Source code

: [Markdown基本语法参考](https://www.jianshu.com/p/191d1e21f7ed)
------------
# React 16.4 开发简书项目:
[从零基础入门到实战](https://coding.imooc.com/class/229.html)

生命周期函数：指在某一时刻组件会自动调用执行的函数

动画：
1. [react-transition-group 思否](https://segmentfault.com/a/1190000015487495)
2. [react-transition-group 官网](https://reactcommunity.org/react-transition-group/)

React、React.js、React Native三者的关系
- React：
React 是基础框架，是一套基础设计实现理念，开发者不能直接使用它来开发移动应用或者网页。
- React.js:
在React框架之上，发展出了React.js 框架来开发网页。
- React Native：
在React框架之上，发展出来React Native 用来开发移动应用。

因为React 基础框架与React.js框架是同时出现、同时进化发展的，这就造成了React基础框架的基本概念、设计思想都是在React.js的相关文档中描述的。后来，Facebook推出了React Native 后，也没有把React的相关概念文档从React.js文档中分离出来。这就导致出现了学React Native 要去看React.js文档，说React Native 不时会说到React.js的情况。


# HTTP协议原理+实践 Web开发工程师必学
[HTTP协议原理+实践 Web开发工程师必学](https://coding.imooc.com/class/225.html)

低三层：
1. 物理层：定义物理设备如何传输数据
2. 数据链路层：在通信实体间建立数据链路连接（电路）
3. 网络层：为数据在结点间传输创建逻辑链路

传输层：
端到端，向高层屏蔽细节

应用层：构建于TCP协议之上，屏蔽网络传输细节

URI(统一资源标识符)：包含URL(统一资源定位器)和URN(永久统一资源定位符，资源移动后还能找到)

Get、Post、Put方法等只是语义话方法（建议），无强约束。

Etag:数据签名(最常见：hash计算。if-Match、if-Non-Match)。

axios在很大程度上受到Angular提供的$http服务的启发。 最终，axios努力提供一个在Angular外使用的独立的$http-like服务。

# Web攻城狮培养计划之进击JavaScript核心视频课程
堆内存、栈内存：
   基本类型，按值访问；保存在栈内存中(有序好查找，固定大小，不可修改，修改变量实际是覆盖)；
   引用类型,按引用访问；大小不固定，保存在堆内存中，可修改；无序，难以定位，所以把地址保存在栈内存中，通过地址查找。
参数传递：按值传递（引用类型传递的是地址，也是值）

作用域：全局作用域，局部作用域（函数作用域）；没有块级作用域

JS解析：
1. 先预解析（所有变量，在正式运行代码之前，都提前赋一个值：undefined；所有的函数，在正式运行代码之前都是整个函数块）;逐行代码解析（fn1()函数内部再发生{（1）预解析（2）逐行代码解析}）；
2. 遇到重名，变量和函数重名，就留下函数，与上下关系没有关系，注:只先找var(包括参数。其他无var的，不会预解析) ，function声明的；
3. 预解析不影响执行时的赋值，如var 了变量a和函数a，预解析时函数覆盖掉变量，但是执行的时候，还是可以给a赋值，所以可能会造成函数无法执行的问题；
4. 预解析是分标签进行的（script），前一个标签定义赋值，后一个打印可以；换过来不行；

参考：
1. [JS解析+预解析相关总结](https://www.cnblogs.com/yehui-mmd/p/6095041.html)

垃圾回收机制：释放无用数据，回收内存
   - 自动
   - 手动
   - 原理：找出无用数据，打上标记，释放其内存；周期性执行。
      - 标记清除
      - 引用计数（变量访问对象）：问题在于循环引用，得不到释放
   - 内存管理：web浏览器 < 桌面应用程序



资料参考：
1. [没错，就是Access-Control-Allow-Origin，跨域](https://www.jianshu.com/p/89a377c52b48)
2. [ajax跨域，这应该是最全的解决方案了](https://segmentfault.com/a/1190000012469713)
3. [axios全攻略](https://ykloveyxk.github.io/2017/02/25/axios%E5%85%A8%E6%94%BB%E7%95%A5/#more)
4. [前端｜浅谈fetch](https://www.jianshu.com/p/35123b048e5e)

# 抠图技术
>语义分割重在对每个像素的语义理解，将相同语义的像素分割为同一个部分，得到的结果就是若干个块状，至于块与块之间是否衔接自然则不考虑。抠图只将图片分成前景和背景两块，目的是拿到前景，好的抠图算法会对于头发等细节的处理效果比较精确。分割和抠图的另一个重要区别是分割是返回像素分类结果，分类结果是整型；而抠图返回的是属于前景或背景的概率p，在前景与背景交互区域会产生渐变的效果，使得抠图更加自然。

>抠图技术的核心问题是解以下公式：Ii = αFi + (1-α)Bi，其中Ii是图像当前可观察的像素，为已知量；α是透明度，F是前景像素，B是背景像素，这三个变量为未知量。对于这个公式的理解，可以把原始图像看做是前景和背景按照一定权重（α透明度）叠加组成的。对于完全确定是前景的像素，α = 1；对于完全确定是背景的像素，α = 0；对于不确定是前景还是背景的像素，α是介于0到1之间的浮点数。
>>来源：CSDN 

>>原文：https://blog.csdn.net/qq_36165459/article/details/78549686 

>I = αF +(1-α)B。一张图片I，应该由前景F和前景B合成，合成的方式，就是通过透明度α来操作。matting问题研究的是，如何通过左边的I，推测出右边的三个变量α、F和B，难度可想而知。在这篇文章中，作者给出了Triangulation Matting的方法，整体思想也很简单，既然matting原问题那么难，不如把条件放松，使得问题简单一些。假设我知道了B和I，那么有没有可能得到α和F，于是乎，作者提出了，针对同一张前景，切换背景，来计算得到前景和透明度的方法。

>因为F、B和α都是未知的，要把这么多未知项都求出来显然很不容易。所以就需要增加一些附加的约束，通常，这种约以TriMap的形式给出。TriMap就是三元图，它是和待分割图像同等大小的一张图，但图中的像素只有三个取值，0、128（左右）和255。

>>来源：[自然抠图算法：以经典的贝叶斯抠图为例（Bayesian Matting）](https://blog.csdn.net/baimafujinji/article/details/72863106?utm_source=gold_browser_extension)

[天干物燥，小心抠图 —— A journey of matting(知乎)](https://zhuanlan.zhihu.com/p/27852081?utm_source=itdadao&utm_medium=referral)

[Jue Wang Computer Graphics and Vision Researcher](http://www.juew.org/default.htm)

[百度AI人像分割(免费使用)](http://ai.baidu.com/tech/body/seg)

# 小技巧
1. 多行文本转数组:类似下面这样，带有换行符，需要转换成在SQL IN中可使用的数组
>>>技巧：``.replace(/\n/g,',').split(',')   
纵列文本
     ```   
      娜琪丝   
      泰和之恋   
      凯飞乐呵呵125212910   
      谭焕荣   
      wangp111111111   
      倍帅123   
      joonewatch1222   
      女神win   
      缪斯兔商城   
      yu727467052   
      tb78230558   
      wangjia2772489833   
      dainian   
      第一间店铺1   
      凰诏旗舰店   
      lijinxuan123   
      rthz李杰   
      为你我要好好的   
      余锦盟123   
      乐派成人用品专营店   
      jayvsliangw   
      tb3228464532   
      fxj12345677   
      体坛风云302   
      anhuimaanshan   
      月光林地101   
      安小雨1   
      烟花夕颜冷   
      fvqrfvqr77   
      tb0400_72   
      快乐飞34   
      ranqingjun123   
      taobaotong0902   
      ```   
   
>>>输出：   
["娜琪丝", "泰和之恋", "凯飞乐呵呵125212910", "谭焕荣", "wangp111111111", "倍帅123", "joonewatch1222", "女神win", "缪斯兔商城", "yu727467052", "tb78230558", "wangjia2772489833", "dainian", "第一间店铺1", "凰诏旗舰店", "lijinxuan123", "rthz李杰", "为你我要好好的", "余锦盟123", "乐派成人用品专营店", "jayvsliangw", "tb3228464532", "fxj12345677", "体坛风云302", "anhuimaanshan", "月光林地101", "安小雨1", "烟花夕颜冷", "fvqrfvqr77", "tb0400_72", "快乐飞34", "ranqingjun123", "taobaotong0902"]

◇ ◇ ◇

> _TASK GOAL_: Search the entries above for the word "coding", and copy every line where it occurs.

> _COMPLETED EXERCISE_:
[从零基础入门到实战](https://coding.imooc.com/class/229.html)
[HTTP协议原理+实践 Web开发工程师必学](https://coding.imooc.com/class/225.html)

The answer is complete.